- RECORDED DATA
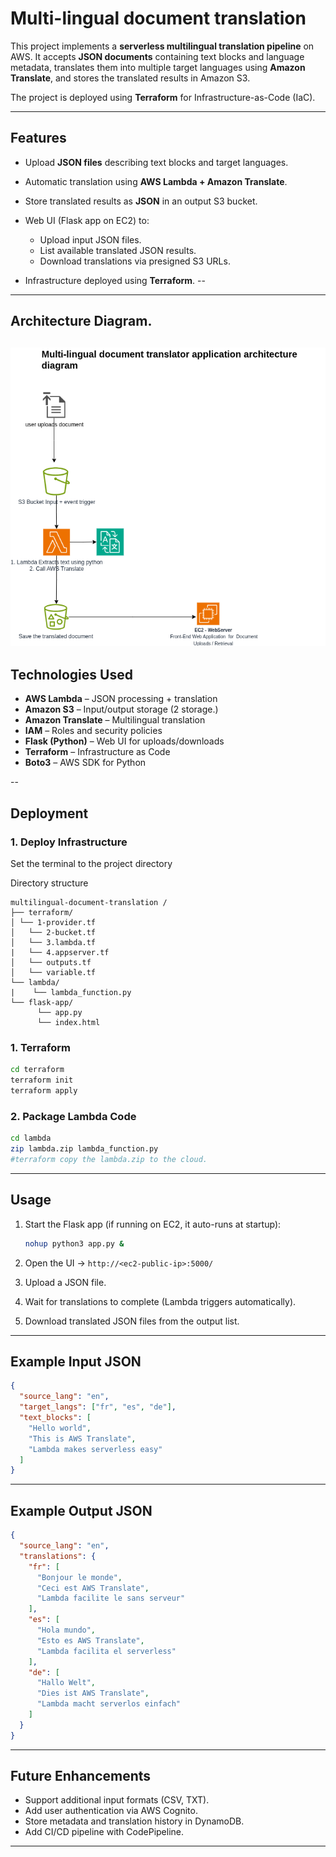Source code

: 
# Multi-lingual document translation 

This project implements a **serverless multilingual translation pipeline** on AWS.
It accepts **JSON documents** containing text blocks and language metadata, translates them into multiple target languages using **Amazon Translate**, and stores the translated results in Amazon S3.

The project is deployed using **Terraform** for Infrastructure-as-Code (IaC).

---

## Features

* Upload **JSON files** describing text blocks and target languages.
* Automatic translation using **AWS Lambda + Amazon Translate**.
* Store translated results as **JSON** in an output S3 bucket.
* Web UI (Flask app on EC2) to:

  * Upload input JSON files.
  * List available translated JSON results.
  * Download translations via presigned S3 URLs.
* Infrastructure deployed using **Terraform**.
--

---

##  Architecture Diagram.

![](doc/architecture-diagram.png)
---

##  Technologies Used

* **AWS Lambda** – JSON processing + translation
* **Amazon S3** – Input/output storage (2 storage.)
* **Amazon Translate** – Multilingual translation
* **IAM** – Roles and security policies
* **Flask (Python)** – Web UI for uploads/downloads
* **Terraform** – Infrastructure as Code
* **Boto3** – AWS SDK for Python

--

##  Deployment


### **1. Deploy Infrastructure**
Set the terminal to the project directory

Directory structure
```
multilingual-document-translation /
├── terraform/
│ └── 1-provider.tf
│	└── 2-bucket.tf
│	└── 3.lambda.tf
|   └── 4.appserver.tf
│	└── outputs.tf
│	└── variable.tf
└── lambda/
|    └── lambda_function.py
└── flask-app/
      └── app.py
      └── index.html
```



### **1. Terraform**

```bash
cd terraform
terraform init
terraform apply
```

### **2. Package Lambda Code**

```bash
cd lambda
zip lambda.zip lambda_function.py
#terraform copy the lambda.zip to the cloud.
```

---

##  Usage

1. Start the Flask app (if running on EC2, it auto-runs at startup):

   ```bash
   nohup python3 app.py &
   ```
2. Open the UI → `http://<ec2-public-ip>:5000/`
3. Upload a JSON file.
4. Wait for translations to complete (Lambda triggers automatically).
5. Download translated JSON files from the output list.


---

## Example Input JSON

```json
{
  "source_lang": "en",
  "target_langs": ["fr", "es", "de"],
  "text_blocks": [
    "Hello world",
    "This is AWS Translate",
    "Lambda makes serverless easy"
  ]
}
```
---
## Example Output JSON

```json
{
  "source_lang": "en",
  "translations": {
    "fr": [
      "Bonjour le monde",
      "Ceci est AWS Translate",
      "Lambda facilite le sans serveur"
    ],
    "es": [
      "Hola mundo",
      "Esto es AWS Translate",
      "Lambda facilita el serverless"
    ],
    "de": [
      "Hallo Welt",
      "Dies ist AWS Translate",
      "Lambda macht serverlos einfach"
    ]
  }
}
```
---
##  Future Enhancements

* Support additional input formats (CSV, TXT).
*  Add user authentication via AWS Cognito.
*  Store metadata and translation history in DynamoDB.
*  Add CI/CD pipeline with CodePipeline.

---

- WHAT YOU ARE ASKED TO DO
Images do not belong in the copy; reproduce all other parts of the records above verbatim.

- FINISHED EXERCISE
Source code

: 
# Multi-lingual document translation 

This project implements a **serverless multilingual translation pipeline** on AWS.
It accepts **JSON documents** containing text blocks and language metadata, translates them into multiple target languages using **Amazon Translate**, and stores the translated results in Amazon S3.

The project is deployed using **Terraform** for Infrastructure-as-Code (IaC).

---

## Features

* Upload **JSON files** describing text blocks and target languages.
* Automatic translation using **AWS Lambda + Amazon Translate**.
* Store translated results as **JSON** in an output S3 bucket.
* Web UI (Flask app on EC2) to:

  * Upload input JSON files.
  * List available translated JSON results.
  * Download translations via presigned S3 URLs.
* Infrastructure deployed using **Terraform**.
--

---

##  Architecture Diagram.

![](doc/architecture-diagram.png)
---

##  Technologies Used

* **AWS Lambda** – JSON processing + translation
* **Amazon S3** – Input/output storage (2 storage.)
* **Amazon Translate** – Multilingual translation
* **IAM** – Roles and security policies
* **Flask (Python)** – Web UI for uploads/downloads
* **Terraform** – Infrastructure as Code
* **Boto3** – AWS SDK for Python

--

##  Deployment


### **1. Deploy Infrastructure**
Set the terminal to the project directory

Directory structure
```
multilingual-document-translation /
├── terraform/
│ └── 1-provider.tf
│	└── 2-bucket.tf
│	└── 3.lambda.tf
|   └── 4.appserver.tf
│	└── outputs.tf
│	└── variable.tf
└── lambda/
|    └── lambda_function.py
└── flask-app/
      └── app.py
      └── index.html
```



### **1. Terraform**

```bash
cd terraform
terraform init
terraform apply
```

### **2. Package Lambda Code**

```bash
cd lambda
zip lambda.zip lambda_function.py
#terraform copy the lambda.zip to the cloud.
```

---

##  Usage

1. Start the Flask app (if running on EC2, it auto-runs at startup):

   ```bash
   nohup python3 app.py &
   ```
2. Open the UI → `http://<ec2-public-ip>:5000/`
3. Upload a JSON file.
4. Wait for translations to complete (Lambda triggers automatically).
5. Download translated JSON files from the output list.


---

## Example Input JSON

```json
{
  "source_lang": "en",
  "target_langs": ["fr", "es", "de"],
  "text_blocks": [
    "Hello world",
    "This is AWS Translate",
    "Lambda makes serverless easy"
  ]
}
```
---
## Example Output JSON

```json
{
  "source_lang": "en",
  "translations": {
    "fr": [
      "Bonjour le monde",
      "Ceci est AWS Translate",
      "Lambda facilite le sans serveur"
    ],
    "es": [
      "Hola mundo",
      "Esto es AWS Translate",
      "Lambda facilita el serverless"
    ],
    "de": [
      "Hallo Welt",
      "Dies ist AWS Translate",
      "Lambda macht serverlos einfach"
    ]
  }
}
```
---
##  Future Enhancements

* Support additional input formats (CSV, TXT).
*  Add user authentication via AWS Cognito.
*  Store metadata and translation history in DynamoDB.
*  Add CI/CD pipeline with CodePipeline.

---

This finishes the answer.